I still have the two cheap, spiral-bound auto-racing scrapbooks I kept in junior high (dug them out of a storage trunk yesterday), and you can see the moment when sports cars and European racing arrived. On one page is a Saturday Evening Post article about Indy hopeful Eddie Sachs titled “Racing’s Haunted Driver.” Flip forward a page and there’s that Monaco street scene. After that, F1 and sports cars predominate.

It didn’t take me long to notice who was writing and illustrating all this stuff, and the names on the masthead of R&T became as familiar to me as the starting roster of the Milwaukee Braves had been a few years earlier. John and Elaine Bond, Henry N. Manney III, Dean Batchelor, Dave Black, William A. Motta, James T. Crow, Tony Hogg, and Gordon H. Jennings were all suddenly part of my world. And still are. Through the miracle of generational overlap, I eventually got to know all these people - mostly World War II veterans energized by that generation’s optimism and good-to-be-alive spirit. I think Tom Brokaw named them right.

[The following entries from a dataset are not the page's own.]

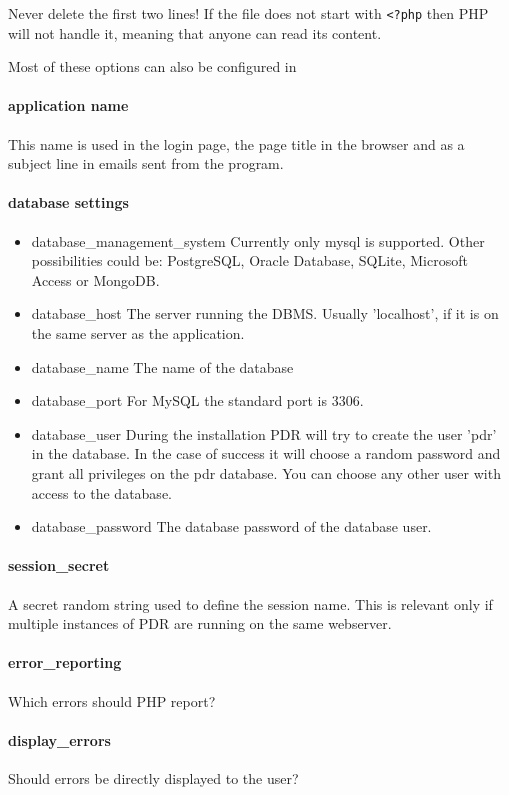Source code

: Never delete the first two lines! If the file does not start with \lstinline|<?php| then PHP will not handle it, meaning that anyone can read its content. 

Most of these options can also be configured in 
\paragraph{application name}
This name is used in the login page, the page title in the browser and as a subject line in emails sent from the program.
\paragraph{database settings}
\begin{itemize}
	\item database\_management\_system 	Currently only mysql is supported. 	Other possibilities could be: 	PostgreSQL,	Oracle Database, SQLite, Microsoft Access or MongoDB.
	\item database\_host The server running the DBMS. Usually 'localhost', if it is on the same server as the application.
	\item database\_name The name of the database
	\item database\_port For MySQL the standard port is 3306.
	\item database\_user During the installation PDR will try to create the user 'pdr' in the database. In the case of success it will choose a random password and grant all privileges on the pdr database. You can choose any other user with access to the database.
	\item database\_password The database password of the database user.
\end{itemize}
\paragraph{session\_secret}
A secret random string used to define the session name. This is relevant only if multiple instances of PDR are running on the same webserver.
\paragraph{error\_reporting}
Which errors should PHP report? 
\paragraph{display\_errors}
Should errors be directly displayed to the user?
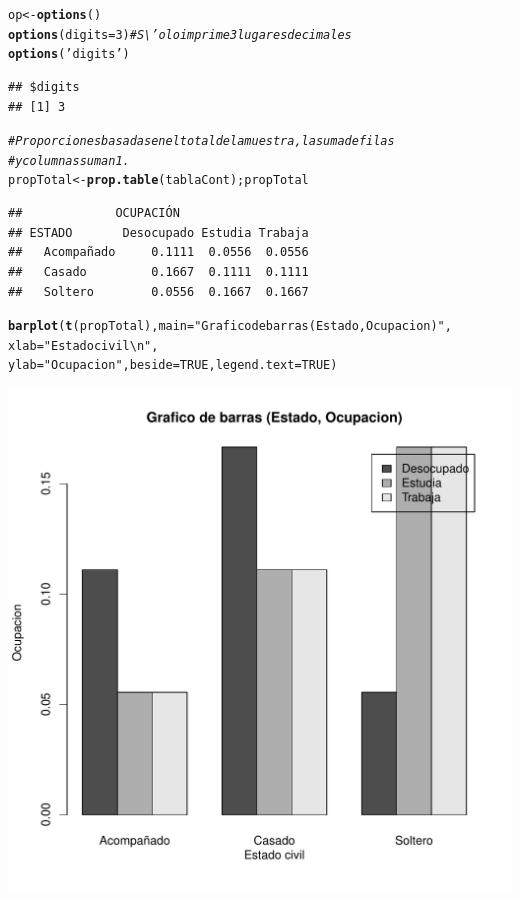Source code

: \documentclass[12pt,letterpaper]{article}\usepackage[]{graphicx}\usepackage[]{color}
\makeatletter
\def\maxwidth{ %
  \ifdim\Gin@nat@width>\linewidth
    \linewidth
  \else
    \Gin@nat@width
  \fi
}
\newcommand{\hlnum}[1]{\textcolor[rgb]{0.686,0.059,0.569}{#1}}%
\newcommand{\hlstr}[1]{\textcolor[rgb]{0.192,0.494,0.8}{#1}}%
\newcommand{\hlcom}[1]{\textcolor[rgb]{0.678,0.584,0.686}{\textit{#1}}}%
\newcommand{\hlstd}[1]{\textcolor[rgb]{0.345,0.345,0.345}{#1}}%
\newcommand{\hlkwb}[1]{\textcolor[rgb]{0.69,0.353,0.396}{#1}}%
\newcommand{\hlkwc}[1]{\textcolor[rgb]{0.333,0.667,0.333}{#1}}%
\newcommand{\hlkwd}[1]{\textcolor[rgb]{0.737,0.353,0.396}{\textbf{#1}}}%
\newenvironment{kframe}{%
 \def\at@end@of@kframe{}%
 \ifinner\ifhmode%
  \def\at@end@of@kframe{\end{minipage}}%
  \begin{minipage}{\columnwidth}%
 \fi\fi%
 \def\FrameCommand##1{\hskip\@totalleftmargin \hskip-\fboxsep
 \colorbox{shadecolor}{##1}\hskip-\fboxsep
     \hskip-\linewidth \hskip-\@totalleftmargin \hskip\columnwidth}%
 \MakeFramed {\advance\hsize-\width
   \@totalleftmargin\z@ \linewidth\hsize
   \@setminipage}}%
 {\par\unskip\endMakeFramed%
 \at@end@of@kframe}
\newenvironment{knitrout}{}{} %
\makeatother
\begin{document}
\begin{knitrout}
\color{fgcolor}\begin{kframe}
\begin{alltt}
\hlstd{op} \hlkwb{<-} \hlkwd{options}\hlstd{()}
\hlkwd{options}\hlstd{(}\hlkwc{digits}\hlstd{=}\hlnum{3}\hlstd{)} \hlcom{# S\textbackslash{}'olo imprime 3 lugares decimales}
\hlkwd{options}\hlstd{(}\hlstr{'digits'}\hlstd{)}
\end{alltt}
\begin{verbatim}
## $digits
## [1] 3
\end{verbatim}
\begin{alltt}
\hlcom{# Proporciones basadas en el total de la muestra, la suma de filas }
\hlcom{# y columnas suman 1.}
\hlstd{propTotal} \hlkwb{<-} \hlkwd{prop.table}\hlstd{(tablaCont); propTotal}
\end{alltt}
\begin{verbatim}
##             OCUPACIÓN
## ESTADO       Desocupado Estudia Trabaja
##   Acompañado     0.1111  0.0556  0.0556
##   Casado         0.1667  0.1111  0.1111
##   Soltero        0.0556  0.1667  0.1667
\end{verbatim}
\begin{alltt}
\hlkwd{barplot}\hlstd{(}\hlkwd{t}\hlstd{(propTotal),} \hlkwc{main}\hlstd{=}\hlstr{"Grafico de barras (Estado, Ocupacion)"}\hlstd{,}
        \hlkwc{xlab}\hlstd{=}\hlstr{"Estado civil\textbackslash{}n"}\hlstd{,}
\hlkwc{ylab}\hlstd{=}\hlstr{"Ocupacion"}\hlstd{,} \hlkwc{beside}\hlstd{=}\hlnum{TRUE}\hlstd{,} \hlkwc{legend.text}\hlstd{=}\hlnum{TRUE}\hlstd{)}
\end{alltt}
\end{kframe}
\includegraphics[width=\maxwidth]{figure/unnamed-chunk-7-1} 

\end{knitrout}
\end{document}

Probably my favorite all-time R&T photo, the cover shot of our January 1962 issue, was taken by European correspondent Henry Manney III. It’s a close-up, beautifully composed cockpit shot of Phil Hill, our new American Formula 1 world champion, behind the wheel of his Ferrari 156. I carefully trimmed this cover off with a razor blade, framed it, and put it up on the wall of my bedroom one cold winter night when I was in eighth grade.

About 30 years later, Phil signed this picture for me while we were working together on a story for R&T, and it’s hanging in my workshop now. Fate also arranged for me to become good friends with the photographer, Manney, who is also one of my favorite writers. That I would ever have had the chance to work with these two remarkable gentlemen still seems a kind of unlikely fantasy. More so now that they’re gone.

Photo credit: R&T Archives
Photo credit: R&T Archives

In a similar twist of unreality, Barb and I became good friends with Innes Ireland, former Scottish paratrooper, former Team Lotus F1 driver, and R&T’s then F1 correspondent. Innes used to stay at our house when visiting the magazine’s old California offices. Whenever he came, we would make dinner and stock up on his favorite scotch, the Famous Grouse.

One evening, we were sipping scotch and discussing his last season driving for Colin Chapman, 1961, when Barb mentioned that I had an old scrapbook from that very season. Innes insisted on seeing it and opened to a full-page photo of himself, winning the USGP at the Glen. “Oh my,” he said quietly. He then proceeded to page through the scrapbook and tell us the stories behind the photos. I stared into my glass of Famous Grouse and wondered at the strange ways of the world.

Since then, writing for this magazine has given me the opportunity to do interviews and stories with quite a few of my racing heroes - Dan Gurney, Mario Andretti, Stirling Moss, the Unsers, Jim Hall, Denny Hulme, and other legends. All this while working daily at an office filled with some of the finest people I’ve ever known.

When you’re almost the same age as Road & Track - the biblical three-score years and ten - you sometimes look back at a life filled with all the usual ups and downs, cloudy days, occasional illness, loss and disappointment, and try to pick out those few moments of outrageous good fortune, when the weather vane suddenly swung in your direction and put life on a better track.

Those moments for me would include meeting Barb, being given my first full-time journalism job at Cycle World in 1980 by R&T alumnus (and now friend and mentor) Allan Girdler, and, three years later, being asked by editor John Dinkel to work at R&T (upstairs in the same building) when Allan was about to retire.

And, of course, being invited to Brad Shrake’s birthday party. My mom was right: Always bring a gift.